YOUR OBJECTIVE
In the listing below, identify each line with the word "HasTotal" and return those lines.
Segment Open
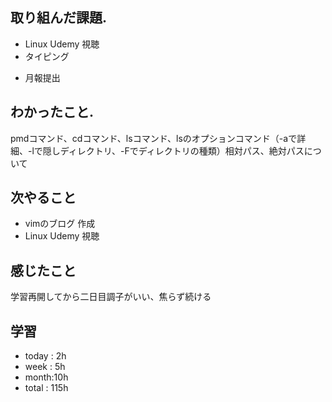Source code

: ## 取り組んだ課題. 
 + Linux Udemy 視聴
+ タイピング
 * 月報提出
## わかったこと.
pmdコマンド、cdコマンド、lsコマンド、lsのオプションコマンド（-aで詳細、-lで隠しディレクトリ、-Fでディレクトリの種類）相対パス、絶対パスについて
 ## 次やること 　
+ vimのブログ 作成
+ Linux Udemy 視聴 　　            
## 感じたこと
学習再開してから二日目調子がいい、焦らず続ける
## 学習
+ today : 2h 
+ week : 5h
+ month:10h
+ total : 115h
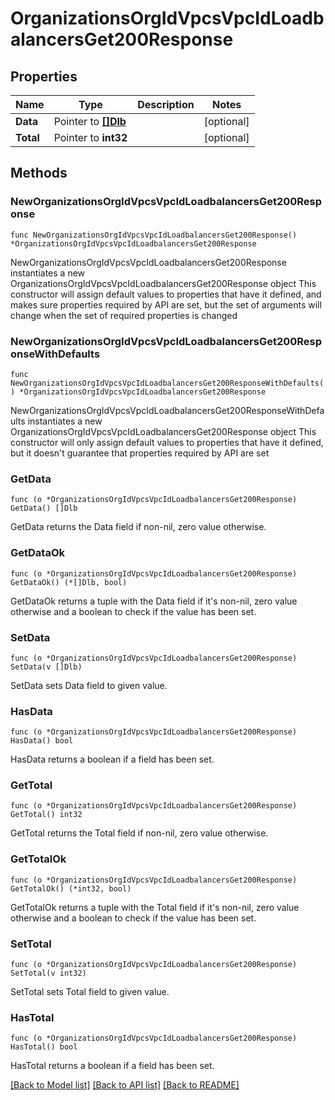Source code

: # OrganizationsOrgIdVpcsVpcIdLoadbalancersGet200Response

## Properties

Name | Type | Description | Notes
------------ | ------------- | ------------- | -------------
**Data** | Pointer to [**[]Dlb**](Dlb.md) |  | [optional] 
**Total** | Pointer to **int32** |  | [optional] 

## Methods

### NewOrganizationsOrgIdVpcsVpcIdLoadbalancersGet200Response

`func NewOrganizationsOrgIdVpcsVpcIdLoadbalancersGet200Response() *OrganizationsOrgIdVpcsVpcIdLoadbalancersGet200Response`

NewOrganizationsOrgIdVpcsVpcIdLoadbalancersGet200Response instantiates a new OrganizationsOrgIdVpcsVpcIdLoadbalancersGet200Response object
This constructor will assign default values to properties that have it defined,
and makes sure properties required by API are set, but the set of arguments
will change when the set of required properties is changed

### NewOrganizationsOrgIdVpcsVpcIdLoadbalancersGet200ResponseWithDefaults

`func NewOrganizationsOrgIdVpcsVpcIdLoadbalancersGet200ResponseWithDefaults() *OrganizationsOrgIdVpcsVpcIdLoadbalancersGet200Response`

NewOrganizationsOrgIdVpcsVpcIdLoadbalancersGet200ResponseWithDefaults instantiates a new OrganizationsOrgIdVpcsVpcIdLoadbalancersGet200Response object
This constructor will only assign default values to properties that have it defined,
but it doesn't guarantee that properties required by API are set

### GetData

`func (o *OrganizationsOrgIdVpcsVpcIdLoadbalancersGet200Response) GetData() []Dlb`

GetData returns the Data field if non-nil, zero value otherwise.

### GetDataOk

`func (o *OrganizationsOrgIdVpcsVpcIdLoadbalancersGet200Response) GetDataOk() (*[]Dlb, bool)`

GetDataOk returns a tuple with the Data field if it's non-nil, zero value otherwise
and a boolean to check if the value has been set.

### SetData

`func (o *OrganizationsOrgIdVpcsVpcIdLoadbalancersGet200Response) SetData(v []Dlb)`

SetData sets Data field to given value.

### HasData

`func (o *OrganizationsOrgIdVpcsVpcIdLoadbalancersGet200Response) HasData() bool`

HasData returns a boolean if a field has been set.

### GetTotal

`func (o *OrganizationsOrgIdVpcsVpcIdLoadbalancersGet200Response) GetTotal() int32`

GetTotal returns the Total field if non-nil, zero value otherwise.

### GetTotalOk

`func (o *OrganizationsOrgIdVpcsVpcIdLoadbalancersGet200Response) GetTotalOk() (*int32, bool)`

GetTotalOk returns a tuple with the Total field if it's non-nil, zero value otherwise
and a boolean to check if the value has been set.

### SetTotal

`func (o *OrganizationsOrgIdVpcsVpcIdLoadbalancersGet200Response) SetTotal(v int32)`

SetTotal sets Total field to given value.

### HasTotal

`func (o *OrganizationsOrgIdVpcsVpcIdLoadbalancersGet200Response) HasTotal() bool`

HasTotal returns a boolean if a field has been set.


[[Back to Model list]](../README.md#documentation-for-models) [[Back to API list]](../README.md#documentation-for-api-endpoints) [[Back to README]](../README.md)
Segment Closed
Segment Open
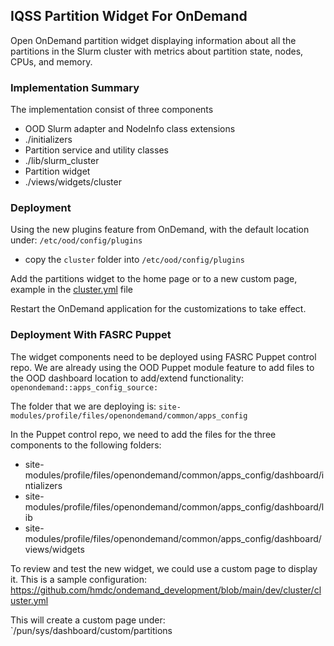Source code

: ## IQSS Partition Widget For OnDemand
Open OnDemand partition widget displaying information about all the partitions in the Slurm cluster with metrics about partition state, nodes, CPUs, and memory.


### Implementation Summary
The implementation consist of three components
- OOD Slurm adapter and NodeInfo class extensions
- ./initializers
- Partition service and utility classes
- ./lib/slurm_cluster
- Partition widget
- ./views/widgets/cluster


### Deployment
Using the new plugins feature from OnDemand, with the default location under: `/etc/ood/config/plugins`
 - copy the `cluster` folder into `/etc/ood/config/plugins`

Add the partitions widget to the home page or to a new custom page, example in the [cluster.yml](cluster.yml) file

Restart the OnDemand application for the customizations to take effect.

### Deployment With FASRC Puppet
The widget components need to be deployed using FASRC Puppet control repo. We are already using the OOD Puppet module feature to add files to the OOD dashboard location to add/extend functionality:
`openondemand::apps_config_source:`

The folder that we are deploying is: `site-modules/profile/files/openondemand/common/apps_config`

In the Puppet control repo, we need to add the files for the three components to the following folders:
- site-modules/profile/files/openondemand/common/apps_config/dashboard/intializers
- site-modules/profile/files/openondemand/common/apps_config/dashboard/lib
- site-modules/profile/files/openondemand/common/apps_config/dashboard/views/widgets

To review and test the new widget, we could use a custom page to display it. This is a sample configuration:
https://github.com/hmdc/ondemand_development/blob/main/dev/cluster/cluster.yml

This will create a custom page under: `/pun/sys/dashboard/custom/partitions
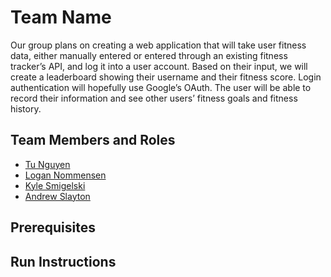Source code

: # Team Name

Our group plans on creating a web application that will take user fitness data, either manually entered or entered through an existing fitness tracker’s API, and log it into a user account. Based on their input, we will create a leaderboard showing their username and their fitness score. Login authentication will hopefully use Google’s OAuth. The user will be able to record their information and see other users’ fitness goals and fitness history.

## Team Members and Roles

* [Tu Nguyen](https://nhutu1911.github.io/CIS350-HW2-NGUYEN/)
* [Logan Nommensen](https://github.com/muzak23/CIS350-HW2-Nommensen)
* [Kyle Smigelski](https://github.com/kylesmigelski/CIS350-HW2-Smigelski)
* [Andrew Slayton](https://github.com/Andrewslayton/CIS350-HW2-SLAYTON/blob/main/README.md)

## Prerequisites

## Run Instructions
Segment Closed
TASK RESPONSE
### HasTotal
`func (o *OrganizationsOrgIdVpcsVpcIdLoadbalancersGet200Response) HasTotal() bool`
HasTotal returns a boolean if a field has been set.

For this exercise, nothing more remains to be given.